La fachada del cine porno es igual a la de un teatro normal. A la izquierda, tras una baranda donde nadie hace fila, están las taquillas protegidas por dos rejas pequeñas y cuadradas. Luego están las seis puertas dobles, pintadas de negro con marcos dorados y una pequeña ventana de vidrio redonda en cada una de ellas a la altura de cualquier cabeza humana, solo que tapadas por dentro con cartulina rosada y azul. A la izquierda se encuentran las carteleras, que en otro tiempo tuvieron vidrios y ahora sólo pedazos de cartón. Cabe agregar que entre la acera de pavimento y las puertas hay un espacio de dos o tres metros, en piso de granito pulido coloreado con mineral amarillo y rojo, con los cuales se han logrado figuras romboides y cuadradas en las que seguramente nadie se fija; por la parte de arriba, en el techo de esa entrada, hay un volado que alcanza a dar sombra a tres cuartas partes de la acera, el cual tiene unos ochenta centímetros de grueso y da espacio para colocar en letras de molde los nombres de las películas que van a ser presentadas (de la misma manera que en el Jorge Eliécer Gaitán anuncian un día los premios TV y Novelas y al otro Las Bodas de Fígaro), pero que a juzgar por la suciedad que lo acompaña, hace ya mucho tiempo no es usado. También se ven un segundo y un tercer piso sobre el volado, los cuales cuentan con un gran ventanal cada uno: el del tercero tapado por cortinas y persianas y el del segundo completamente descubierto pero inaccesible a la vista durante el día por el reflejo de la luz del sol sobre los vidrios y por la oscuridad y el abandono que reinan dentro de él.
Desde la ventana de mi apartaestudio (un cuarto de siete metros de fondo por cuatro de ancho donde nos hacinamos cuatro estudiantes caleños y de escasos recursos monetarios) puedo ver claramente todo lo que sucede en la entrada del cine. Al mediodía comienza el movimiento, hay más trafico circulando y la calle toma vida, una vida mecánica donde los transeúntes actúan inmersos en la teatralidad de las convenciones. El cine porno actúa como un destello en medio de la oscuridad de sus pensamientos. Los paseantes caminan y se sorprenden ante tres afiches que exhiben senos y ‘coños’ de mujeres cuyo look debió ser canónico en los años ochenta, pero que ahora resulta ridículo y extravagante, aunque ninguno se escandaliza, solo se incorporan y siguen caminando. A veces se ven grupos de colegiales que hacen el amague de entrar con una sonrisa entre morbosa y traviesa dibujándose en sus caras, pero nunca lo hacen, probablemente porque solo pretenden hacer sonrojar a las compañeras que van con ellos, o retar a sus compañeritos, pero nada más.

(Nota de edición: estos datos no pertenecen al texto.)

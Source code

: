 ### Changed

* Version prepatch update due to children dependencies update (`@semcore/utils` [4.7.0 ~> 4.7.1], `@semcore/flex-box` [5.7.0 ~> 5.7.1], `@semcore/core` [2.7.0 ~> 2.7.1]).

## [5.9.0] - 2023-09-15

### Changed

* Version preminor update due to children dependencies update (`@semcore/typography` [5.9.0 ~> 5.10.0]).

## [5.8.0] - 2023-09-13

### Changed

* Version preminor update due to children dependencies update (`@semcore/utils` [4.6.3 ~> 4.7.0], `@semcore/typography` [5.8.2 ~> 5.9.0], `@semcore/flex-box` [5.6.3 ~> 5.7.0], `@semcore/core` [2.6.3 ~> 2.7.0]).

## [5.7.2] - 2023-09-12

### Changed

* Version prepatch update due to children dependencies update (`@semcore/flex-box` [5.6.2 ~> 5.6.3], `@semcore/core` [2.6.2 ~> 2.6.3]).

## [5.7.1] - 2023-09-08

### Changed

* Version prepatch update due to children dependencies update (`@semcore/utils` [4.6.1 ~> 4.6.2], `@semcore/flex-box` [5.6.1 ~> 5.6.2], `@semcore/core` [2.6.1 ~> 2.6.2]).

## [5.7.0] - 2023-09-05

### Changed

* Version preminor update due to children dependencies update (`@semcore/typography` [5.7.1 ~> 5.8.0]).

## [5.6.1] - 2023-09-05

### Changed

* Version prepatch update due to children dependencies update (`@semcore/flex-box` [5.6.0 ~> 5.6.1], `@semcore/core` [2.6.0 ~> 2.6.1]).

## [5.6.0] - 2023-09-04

Los espectadores entran de a uno pero implacablemente. Nunca se ven filas ni trancones en la taquilla, pero el flujo en la entrada es constante y movido. El público más habitual es enteramente masculino, de entre cuarenta y cincuenta años, aunque no falta uno que otro viejito sesentón de saco y corbata y con un maletín de cuero desteñido que observa los afiches y lee los títulos de las películas (“Una Orgía en el Paraíso”, “Mételo por la cola” y “Una Camarera alegre”) burdamente traducidos del italiano y escritos con marcador rojo sobre tiras de cartulina rosada, y que después de dudarlo por un momento (pensando tal vez en su corazón o su hipertensión) decide tomar el riesgo y entrar. Ocasionalmente se ve también algún travesti, con el estridente afán de su taconear, introducirse en el cine con su particular gracia, y hasta soldados –que no van precisamente a hacer un allanamiento- con su uniforme camuflado -cosa que no sé si esté permitida en la normatividad de las fuerzas militares-, entrando como en actitud de recibir un regaño.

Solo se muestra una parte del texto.